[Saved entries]
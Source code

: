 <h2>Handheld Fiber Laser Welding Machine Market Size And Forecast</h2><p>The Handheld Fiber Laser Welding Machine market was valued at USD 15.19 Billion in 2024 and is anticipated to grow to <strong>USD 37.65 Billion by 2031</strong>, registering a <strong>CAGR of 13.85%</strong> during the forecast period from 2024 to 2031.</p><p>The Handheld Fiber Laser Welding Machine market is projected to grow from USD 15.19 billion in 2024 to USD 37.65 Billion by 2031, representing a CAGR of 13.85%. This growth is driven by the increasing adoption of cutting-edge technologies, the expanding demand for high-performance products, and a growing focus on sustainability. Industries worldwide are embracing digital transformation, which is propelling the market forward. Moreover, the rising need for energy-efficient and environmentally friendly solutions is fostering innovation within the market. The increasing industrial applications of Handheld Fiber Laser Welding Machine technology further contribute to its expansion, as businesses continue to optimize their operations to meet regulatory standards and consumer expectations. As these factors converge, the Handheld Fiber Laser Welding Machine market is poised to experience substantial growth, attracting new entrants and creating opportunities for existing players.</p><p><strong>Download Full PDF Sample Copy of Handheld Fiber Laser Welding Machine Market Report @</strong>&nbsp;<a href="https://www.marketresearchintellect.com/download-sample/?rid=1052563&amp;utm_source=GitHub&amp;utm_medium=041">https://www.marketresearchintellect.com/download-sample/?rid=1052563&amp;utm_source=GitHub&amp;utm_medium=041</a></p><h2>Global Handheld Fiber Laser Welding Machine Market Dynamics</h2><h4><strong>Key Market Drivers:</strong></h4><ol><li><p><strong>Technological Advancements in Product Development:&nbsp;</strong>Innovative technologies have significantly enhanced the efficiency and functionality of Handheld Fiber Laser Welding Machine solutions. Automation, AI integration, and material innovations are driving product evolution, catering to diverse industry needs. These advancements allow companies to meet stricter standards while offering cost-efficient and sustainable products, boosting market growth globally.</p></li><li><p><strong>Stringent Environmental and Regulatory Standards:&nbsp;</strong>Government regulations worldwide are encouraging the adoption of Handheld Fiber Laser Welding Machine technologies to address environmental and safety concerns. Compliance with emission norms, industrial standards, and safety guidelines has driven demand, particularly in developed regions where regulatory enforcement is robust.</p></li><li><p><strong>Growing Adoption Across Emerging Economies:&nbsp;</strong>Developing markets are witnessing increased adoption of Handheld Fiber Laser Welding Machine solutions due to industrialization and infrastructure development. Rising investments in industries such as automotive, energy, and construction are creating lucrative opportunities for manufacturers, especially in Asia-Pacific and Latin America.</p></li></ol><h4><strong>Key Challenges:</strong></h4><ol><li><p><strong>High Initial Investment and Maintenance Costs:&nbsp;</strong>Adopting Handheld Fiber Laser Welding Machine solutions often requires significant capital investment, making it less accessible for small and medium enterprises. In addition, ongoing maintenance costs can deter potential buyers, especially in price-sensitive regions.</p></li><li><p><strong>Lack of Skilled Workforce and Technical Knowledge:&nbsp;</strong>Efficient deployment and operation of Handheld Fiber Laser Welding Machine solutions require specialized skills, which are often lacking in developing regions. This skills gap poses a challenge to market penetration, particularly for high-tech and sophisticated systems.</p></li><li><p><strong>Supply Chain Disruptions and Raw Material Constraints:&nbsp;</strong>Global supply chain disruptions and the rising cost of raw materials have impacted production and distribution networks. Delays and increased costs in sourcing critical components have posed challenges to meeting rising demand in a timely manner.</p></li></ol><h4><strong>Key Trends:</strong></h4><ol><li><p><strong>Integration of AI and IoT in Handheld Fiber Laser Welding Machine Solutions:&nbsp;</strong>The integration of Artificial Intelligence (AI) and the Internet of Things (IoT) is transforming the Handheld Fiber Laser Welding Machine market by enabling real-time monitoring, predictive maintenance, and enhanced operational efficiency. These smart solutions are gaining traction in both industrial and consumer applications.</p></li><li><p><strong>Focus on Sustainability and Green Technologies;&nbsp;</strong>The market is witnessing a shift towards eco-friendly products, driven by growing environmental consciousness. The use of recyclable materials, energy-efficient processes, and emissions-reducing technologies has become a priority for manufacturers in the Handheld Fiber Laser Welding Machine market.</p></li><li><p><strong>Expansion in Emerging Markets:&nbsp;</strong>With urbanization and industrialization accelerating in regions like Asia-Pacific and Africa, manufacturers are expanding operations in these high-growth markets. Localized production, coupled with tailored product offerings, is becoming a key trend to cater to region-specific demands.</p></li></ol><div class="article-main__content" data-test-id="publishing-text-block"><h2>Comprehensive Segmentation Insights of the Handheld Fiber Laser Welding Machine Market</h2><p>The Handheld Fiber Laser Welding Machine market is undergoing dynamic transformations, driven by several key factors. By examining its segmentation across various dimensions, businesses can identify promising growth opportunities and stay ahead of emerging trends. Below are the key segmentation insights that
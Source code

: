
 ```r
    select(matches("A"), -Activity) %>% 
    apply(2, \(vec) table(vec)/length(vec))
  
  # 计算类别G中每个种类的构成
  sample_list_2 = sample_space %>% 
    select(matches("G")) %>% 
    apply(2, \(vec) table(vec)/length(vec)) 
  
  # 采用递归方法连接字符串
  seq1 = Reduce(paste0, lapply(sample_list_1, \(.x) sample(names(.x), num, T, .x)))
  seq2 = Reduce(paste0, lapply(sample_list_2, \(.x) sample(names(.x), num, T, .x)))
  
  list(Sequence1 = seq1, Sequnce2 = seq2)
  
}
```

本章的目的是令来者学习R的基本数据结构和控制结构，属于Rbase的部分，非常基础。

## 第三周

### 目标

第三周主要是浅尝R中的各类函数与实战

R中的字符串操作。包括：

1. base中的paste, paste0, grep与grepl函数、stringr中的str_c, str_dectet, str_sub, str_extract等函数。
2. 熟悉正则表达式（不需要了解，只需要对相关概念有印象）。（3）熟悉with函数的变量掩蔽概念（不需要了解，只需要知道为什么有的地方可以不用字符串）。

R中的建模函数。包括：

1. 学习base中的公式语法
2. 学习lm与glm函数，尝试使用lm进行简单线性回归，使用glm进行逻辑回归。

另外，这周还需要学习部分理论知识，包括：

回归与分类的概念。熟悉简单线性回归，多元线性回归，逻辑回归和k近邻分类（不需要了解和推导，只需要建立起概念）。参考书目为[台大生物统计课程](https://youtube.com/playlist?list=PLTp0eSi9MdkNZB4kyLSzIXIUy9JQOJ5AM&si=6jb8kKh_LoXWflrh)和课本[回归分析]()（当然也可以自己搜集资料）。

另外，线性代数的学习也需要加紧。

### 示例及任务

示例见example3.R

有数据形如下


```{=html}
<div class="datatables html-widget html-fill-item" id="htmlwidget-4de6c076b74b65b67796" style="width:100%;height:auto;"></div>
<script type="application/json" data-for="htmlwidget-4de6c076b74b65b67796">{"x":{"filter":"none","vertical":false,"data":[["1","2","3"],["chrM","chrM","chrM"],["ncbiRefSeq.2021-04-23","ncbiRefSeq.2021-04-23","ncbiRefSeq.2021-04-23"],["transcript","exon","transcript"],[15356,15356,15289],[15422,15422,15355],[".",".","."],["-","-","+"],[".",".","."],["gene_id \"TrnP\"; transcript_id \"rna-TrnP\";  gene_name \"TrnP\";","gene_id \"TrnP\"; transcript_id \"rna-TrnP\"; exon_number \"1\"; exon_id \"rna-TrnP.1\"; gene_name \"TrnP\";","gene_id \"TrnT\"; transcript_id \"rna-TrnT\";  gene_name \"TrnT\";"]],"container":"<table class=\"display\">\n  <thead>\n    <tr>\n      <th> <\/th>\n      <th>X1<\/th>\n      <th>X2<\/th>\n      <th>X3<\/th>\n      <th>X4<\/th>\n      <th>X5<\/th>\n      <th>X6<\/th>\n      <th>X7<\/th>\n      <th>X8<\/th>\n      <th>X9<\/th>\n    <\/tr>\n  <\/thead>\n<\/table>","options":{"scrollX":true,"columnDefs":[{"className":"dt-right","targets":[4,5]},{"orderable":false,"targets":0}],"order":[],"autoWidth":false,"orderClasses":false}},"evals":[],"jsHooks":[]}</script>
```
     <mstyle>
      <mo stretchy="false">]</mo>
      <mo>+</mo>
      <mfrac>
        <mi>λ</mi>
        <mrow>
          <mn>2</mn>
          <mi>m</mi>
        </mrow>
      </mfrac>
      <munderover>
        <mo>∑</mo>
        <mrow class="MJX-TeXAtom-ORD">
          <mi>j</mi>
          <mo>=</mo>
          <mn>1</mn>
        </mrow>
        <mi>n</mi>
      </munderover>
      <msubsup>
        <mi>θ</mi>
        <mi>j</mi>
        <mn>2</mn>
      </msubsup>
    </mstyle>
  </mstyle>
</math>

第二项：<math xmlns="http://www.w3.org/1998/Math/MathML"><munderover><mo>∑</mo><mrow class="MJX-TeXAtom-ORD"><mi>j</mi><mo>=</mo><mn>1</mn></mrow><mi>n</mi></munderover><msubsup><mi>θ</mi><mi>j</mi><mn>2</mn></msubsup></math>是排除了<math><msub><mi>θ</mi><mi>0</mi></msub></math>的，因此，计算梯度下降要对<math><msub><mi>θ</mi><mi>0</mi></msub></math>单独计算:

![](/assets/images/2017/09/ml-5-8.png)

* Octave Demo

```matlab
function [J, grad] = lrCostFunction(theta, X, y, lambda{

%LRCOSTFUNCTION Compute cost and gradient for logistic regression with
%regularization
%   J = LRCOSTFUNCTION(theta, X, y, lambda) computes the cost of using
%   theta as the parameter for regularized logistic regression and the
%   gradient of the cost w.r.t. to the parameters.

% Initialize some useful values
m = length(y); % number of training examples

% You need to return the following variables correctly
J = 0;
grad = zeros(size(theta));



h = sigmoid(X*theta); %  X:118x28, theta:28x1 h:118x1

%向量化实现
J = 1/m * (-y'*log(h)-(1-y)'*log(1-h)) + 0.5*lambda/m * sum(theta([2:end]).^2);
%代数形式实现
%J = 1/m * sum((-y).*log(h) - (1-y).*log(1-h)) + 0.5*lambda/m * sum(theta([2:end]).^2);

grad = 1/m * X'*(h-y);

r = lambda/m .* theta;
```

• [WHAT YOU WILL DO]: Every line containing the string "select" is required; copy each such line from the data.

• [PROBLEM SOLUTION]:
    select(matches("A"), -Activity) %>% 
    select(matches("G")) %>% 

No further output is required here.